England, Australia to play 1st 5-day women's test since 1992

A women's cricket test match will be played over five days for the first time since 1992 in the multi-format Ashes series next year.

Women’s test matches have traditionally been played over four days, as opposed to five in the men’s game. The only previous instance of a five-day test in the women's game was in 1992, when Australia hosted England at North Sydney Oval.

Only six women’s tests have taken place worldwide since 2017, all of them finishing in draws after time ran out.

The decision by the England and Wales Cricket Board and Cricket Australia to break the longstanding convention comes three months after International Cricket Council chairman Greg Barclay said he wanted women to play five-day tests, while at the same time raising doubts about the long-term future of the format in women’s cricket.

“I’m so happy,” England captain Heather Knight said. “I feel like I’ve been banging the drum for five days for a long time, so it’s a special moment.

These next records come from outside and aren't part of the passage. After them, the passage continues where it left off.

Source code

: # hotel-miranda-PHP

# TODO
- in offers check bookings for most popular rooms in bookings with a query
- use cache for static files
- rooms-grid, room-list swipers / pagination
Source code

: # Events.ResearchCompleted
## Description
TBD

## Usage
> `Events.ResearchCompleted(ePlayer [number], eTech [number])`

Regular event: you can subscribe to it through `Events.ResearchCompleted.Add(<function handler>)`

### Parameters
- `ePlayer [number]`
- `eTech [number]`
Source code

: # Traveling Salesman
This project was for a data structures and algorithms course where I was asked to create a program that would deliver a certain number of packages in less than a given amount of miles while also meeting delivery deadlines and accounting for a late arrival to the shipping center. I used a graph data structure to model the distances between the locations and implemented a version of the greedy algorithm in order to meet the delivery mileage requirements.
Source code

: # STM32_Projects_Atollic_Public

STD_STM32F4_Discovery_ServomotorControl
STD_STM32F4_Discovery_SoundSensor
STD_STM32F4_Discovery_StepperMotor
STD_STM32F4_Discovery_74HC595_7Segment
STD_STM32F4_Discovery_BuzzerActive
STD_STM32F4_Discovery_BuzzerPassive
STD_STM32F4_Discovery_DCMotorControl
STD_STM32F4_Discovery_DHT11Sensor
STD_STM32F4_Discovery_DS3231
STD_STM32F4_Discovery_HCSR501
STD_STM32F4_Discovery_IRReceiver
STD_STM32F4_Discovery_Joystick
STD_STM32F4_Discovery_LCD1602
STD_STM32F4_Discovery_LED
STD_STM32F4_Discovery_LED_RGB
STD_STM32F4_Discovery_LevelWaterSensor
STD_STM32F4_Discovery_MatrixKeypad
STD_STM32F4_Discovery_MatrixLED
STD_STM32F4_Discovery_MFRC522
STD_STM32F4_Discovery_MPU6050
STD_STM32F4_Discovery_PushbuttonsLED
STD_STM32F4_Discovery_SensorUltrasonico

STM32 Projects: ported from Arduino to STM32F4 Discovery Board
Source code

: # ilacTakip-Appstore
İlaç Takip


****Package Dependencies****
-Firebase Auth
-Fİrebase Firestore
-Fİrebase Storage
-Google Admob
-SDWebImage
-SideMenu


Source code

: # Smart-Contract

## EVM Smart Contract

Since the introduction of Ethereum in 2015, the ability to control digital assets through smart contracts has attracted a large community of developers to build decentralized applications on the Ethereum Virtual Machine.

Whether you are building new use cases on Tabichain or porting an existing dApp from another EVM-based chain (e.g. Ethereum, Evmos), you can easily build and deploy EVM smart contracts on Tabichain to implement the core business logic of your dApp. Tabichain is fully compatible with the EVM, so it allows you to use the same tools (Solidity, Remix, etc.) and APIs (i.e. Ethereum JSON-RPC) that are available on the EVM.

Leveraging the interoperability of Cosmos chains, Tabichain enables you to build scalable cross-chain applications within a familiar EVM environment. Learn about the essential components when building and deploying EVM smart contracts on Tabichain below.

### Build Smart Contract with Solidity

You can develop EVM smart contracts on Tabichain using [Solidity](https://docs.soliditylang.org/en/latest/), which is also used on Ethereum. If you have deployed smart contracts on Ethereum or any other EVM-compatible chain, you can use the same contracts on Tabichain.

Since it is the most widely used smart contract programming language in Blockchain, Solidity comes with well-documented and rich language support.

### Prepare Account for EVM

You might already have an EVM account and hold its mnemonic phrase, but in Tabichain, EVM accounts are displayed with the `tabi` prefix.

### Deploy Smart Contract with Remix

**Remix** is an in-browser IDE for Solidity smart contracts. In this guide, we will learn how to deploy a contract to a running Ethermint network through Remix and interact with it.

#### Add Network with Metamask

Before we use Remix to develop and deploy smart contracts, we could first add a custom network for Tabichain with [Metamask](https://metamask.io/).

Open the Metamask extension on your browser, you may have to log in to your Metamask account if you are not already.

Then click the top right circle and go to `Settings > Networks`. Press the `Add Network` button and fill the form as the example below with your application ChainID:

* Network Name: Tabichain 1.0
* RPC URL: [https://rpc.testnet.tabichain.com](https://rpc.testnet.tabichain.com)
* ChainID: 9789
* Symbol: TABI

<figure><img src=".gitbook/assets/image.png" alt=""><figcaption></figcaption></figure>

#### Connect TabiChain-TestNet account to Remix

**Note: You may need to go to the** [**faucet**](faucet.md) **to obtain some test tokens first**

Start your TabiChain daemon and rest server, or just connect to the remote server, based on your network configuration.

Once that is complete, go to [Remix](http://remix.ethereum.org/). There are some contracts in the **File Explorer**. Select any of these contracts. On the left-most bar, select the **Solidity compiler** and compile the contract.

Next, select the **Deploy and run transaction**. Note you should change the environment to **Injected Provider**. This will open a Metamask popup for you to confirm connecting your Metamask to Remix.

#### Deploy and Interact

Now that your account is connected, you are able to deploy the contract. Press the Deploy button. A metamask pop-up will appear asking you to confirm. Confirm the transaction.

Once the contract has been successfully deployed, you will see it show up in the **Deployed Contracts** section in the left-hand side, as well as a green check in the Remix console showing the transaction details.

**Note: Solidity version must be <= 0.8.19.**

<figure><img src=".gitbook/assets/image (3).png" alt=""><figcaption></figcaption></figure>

It feels like the right time, for five days, for bigger grounds, and it feels like it’s been a long time coming.

“I probably spent most of my career being grateful for what you’re given. When I started out anything was a bonus, you were just happy to be playing the sport you love for England and not even getting paid, but my eyes have opened a bit more. You see the inequalities you’ve gone through and and not really realized. Moving forward on an equal footing is a logical progression.”

The test will be at Trent Bridge from June 22-26 in a multi-format Ashes series in 2023 that also includes three Twenty20s and three one-day internationals.

They will run alongside the men's Ashes series, which features five tests at Edgbaston, Lord’s, Headingley, Old Trafford and the Oval in June-July.

The growth of women's cricket in England has been underlined by some huge crowds for games in the Hundred tournament this summer as well as during the Commonwealth Games.

“We have clearly entered another phase in terms of the demand for elite women’s sport," said Clare Connor, the ECB interim chief executive. "We’ve seen record numbers flock to stadia for the second season of the Hundred. Now we want to give more fans the chance to watch England Women in person next summer as they compete for the Ashes on home soil.”